Carlo Colombara (le Roi), Anita Rachvelishvili (Amneris), Kristin Lewis (Aida), Fabio Sartori (Radamès), Matti Salminen (Ramfis), George Gagnidze (Amonasro), Azer Rza-Zada (le Messager), Chiara Osotton (la Grande Prêtresse), Chœurs et Orchestre de La Scala, dir. Zubin Mehta, mise en scène Peter Stein (Milan, 2015).

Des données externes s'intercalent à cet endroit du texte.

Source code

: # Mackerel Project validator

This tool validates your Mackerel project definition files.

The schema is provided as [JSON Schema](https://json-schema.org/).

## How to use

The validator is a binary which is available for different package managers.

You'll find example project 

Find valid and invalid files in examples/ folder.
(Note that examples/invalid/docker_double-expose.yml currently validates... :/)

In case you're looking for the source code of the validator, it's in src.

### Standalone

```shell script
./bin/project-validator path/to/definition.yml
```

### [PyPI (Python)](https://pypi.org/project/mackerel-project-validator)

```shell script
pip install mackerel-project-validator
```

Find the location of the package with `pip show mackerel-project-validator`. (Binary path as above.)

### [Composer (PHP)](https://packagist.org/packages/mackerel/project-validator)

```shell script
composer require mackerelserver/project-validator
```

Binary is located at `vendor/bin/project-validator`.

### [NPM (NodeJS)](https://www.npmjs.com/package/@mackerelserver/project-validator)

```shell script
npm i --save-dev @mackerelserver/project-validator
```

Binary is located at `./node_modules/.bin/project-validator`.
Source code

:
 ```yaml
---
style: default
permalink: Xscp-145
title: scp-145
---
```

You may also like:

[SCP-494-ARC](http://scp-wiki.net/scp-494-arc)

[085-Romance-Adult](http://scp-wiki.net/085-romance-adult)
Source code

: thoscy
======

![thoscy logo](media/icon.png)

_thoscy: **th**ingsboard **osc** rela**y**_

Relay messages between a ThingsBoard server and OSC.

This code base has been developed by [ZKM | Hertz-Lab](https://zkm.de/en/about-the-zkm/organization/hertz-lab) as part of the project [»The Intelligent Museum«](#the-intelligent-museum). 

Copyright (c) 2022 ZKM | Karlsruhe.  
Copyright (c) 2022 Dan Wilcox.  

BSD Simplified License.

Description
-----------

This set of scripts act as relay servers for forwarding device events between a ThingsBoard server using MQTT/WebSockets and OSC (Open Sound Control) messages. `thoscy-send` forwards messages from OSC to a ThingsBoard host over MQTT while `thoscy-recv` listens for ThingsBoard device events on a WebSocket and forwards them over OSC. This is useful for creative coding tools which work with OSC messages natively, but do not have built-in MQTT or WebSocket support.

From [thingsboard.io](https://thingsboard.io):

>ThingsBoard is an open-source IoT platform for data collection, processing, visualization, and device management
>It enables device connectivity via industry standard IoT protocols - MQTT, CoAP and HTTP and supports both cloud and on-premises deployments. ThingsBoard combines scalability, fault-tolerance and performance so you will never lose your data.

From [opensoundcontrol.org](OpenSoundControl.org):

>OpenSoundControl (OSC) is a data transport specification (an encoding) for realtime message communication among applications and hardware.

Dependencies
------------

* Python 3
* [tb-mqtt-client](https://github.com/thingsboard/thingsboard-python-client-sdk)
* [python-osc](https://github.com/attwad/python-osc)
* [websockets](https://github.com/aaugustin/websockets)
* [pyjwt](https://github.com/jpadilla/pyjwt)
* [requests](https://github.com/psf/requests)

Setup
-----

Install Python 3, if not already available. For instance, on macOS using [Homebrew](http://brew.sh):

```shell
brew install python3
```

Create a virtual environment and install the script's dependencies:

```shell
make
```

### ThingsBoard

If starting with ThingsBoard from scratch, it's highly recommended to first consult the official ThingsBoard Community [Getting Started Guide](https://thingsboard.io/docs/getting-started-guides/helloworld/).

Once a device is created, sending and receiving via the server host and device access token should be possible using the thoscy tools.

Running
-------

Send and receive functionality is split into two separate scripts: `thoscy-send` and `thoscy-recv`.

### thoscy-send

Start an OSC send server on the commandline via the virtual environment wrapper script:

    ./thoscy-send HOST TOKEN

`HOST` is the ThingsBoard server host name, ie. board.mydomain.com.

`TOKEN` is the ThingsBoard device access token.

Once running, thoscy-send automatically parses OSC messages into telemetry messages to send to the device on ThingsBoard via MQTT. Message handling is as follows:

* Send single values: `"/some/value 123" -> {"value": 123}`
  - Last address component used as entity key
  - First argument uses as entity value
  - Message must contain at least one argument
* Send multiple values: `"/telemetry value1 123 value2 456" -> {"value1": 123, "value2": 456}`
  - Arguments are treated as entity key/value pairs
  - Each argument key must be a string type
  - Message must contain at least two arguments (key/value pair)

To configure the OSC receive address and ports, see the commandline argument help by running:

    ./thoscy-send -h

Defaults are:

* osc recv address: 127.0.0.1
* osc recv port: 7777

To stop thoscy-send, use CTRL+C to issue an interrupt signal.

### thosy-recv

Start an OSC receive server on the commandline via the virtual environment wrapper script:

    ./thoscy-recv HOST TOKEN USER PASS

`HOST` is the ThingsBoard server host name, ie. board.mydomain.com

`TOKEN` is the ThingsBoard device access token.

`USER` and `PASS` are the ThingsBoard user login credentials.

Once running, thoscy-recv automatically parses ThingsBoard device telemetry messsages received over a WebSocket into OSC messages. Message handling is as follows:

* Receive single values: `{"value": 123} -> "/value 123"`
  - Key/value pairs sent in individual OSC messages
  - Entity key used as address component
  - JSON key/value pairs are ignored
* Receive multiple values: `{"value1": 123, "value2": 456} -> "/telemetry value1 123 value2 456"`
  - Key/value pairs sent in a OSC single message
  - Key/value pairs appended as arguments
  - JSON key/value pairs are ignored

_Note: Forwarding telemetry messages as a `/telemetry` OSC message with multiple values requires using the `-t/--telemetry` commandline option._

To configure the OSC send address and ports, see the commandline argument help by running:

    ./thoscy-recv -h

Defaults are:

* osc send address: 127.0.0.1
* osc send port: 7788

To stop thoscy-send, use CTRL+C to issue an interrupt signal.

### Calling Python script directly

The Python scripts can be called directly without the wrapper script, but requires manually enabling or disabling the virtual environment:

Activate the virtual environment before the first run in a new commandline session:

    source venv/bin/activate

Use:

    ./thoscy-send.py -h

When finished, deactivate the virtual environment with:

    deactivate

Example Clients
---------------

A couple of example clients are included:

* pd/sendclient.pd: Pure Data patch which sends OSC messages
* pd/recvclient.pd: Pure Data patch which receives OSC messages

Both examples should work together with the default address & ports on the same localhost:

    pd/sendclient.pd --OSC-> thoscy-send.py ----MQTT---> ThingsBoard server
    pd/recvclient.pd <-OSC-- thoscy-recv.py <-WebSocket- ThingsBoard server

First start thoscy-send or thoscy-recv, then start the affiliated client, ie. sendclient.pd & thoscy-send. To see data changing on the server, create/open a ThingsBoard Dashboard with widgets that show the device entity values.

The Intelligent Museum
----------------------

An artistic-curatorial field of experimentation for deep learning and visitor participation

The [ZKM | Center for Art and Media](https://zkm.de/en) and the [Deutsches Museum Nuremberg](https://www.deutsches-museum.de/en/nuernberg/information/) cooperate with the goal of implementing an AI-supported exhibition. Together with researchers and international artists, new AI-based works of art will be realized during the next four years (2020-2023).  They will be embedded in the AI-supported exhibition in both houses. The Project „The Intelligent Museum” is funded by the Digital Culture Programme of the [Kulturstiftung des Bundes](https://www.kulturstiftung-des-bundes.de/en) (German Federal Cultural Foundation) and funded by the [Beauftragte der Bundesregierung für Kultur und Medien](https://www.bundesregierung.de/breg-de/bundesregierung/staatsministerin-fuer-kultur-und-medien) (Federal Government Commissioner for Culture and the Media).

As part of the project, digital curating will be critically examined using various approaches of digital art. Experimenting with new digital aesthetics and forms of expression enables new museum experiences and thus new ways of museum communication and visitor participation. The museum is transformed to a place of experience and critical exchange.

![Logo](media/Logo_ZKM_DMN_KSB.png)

DVD C major 732208 . Distr. DistrArt Musique.

 

Pas d'Egypte de carton pâte, pas le moindre hiéroglyphe, pas même de contexte réaliste. Peter Stein et son décorateur Ferdinand Wögerbauer installent leur Aida dans l'abstraction : pour le premier tableau, un trapèze d'or limite une haute fente de lumière entre deux parois noires, offrant ainsi ce contraste violent qu'on vit dans tout pays africain noyé de soleil. Pour le temple de Ptah, un cylindre de lumière flottant dans les cintres baigne d'une pénombre bleutée un espace uniformément noir, tandis qu'une porte à gorge égyptienne, réduite à sa pure géométrie, est posée devant un fond d'or pour la scène du triomphe... avec cependant le fauteuil de cérémonie de Toutankhamon pour le Roi. C'est que l'Égypte de la tradition se croise ici dans les costumes, entre longues robes blanches ou dorées, tiares colorées (pas exemptes d'incongruité historique, quand les prêtres portent le casque de guerre bleu des Pharaons et le Roi, une variante de la couronne célèbre de Nefertiti - mais qui en est conscient ?) et, bien sûr, oripeaux classiques pour les vaincus. Le triomphe est misérable, en fait - quelques drapeaux, quelques trompes et trompettes XIXe, une chorégraphie discrète sinon intéressante, des figurants laissés à eux-mêmes. C'est que ces belles images, superbement éclairées par Joachim Barth, servent d'écrin à une direction d'acteurs plus qu'absente et parfois affligeante, quand elle fera suinter des duos (ou de la fin de la scène du Nil, par exemple) une impression de vieux théâtre éculé, surtout si l'on s'attache aux regards des chœurs ou aux gestes du ténor, qui n'a guère, comme vocabulaire scénique, que les bras ballants... On le sait, Peter Stein a depuis longtemps abandonné l'idée d'une théâtralité moderne pour se cantonner à une illustration des didascalies. Résultat effarant de pauvreté.

 

Contraste : Zubin Mehta règne là dessus avec une incontestable élégance, soignant le son avant tout, somptueux en permanence, particulièrement dans les ballets. Il réalise le vrai foyer du spectacle, captivant de bout en bout par la beauté sonore obtenue des forces de La Scala, orchestre comme chœurs.

 

Hélas, la distribution n'est pas du même rang et peine à se mettre à ce diapason de raffinement. Fabio Sartori a certes du timbre (plein, généreux, charnu sinon cultivé), de l'aisance dans l'aigu sinon de la tenue, de la profondeur dans le grave, de la chair dans le médium et de l'ambitus partout, pour compenser cette tenue scénique qui renvoie son Radamès du côté des pires moments de Pavarotti ou de Botha. Kristin Lewis, autrement crédible sur le plan scénique, attachante même, a une voix stable mais de peu de rayonnement, un léger vibrato n'entachant pas l'unité du timbre. Dommage que l'aigu n'offre point ces miracles de sons filés et flottants qu'on est en droit d'attendre. George Gagnidze est comme toujours un monument de non-subtilité mais n'a aucun problème pour dominer Amonasro de toute sa masse sonore. Matti Salmimen est, à 70 ans, un Ramfis en absolu bout de course, et Carlo Colombara est un Roi sonore mais assez mou et traînant. Reste heureusement, parmi cet environnement décevant, l'Amneris d'Anita Rachvelishvili - qu'on aura croisée, depuis, à Paris comme à Orange et qui est ce qu'on peut entendre de mieux comme grand mezzo verdien aujourd'hui. Entre raffinement du chant, moyens exceptionnels, intelligence du propos, sa princesse hausse le spectacle au niveau d'excellence que procure le chef. Magistral, mais trop court pour insuffler une cohérence d'ensemble à la représentation.

 

Au final, une Aida de consommation courante, comme en produisent la plupart des théâtres d'aujourd'hui. Plutôt décevant pour La Scala, et pas mieux que les versions Maazel/Ronconi 1985 et Chailly/Zeffirelli 2006 qui l'ont précédée.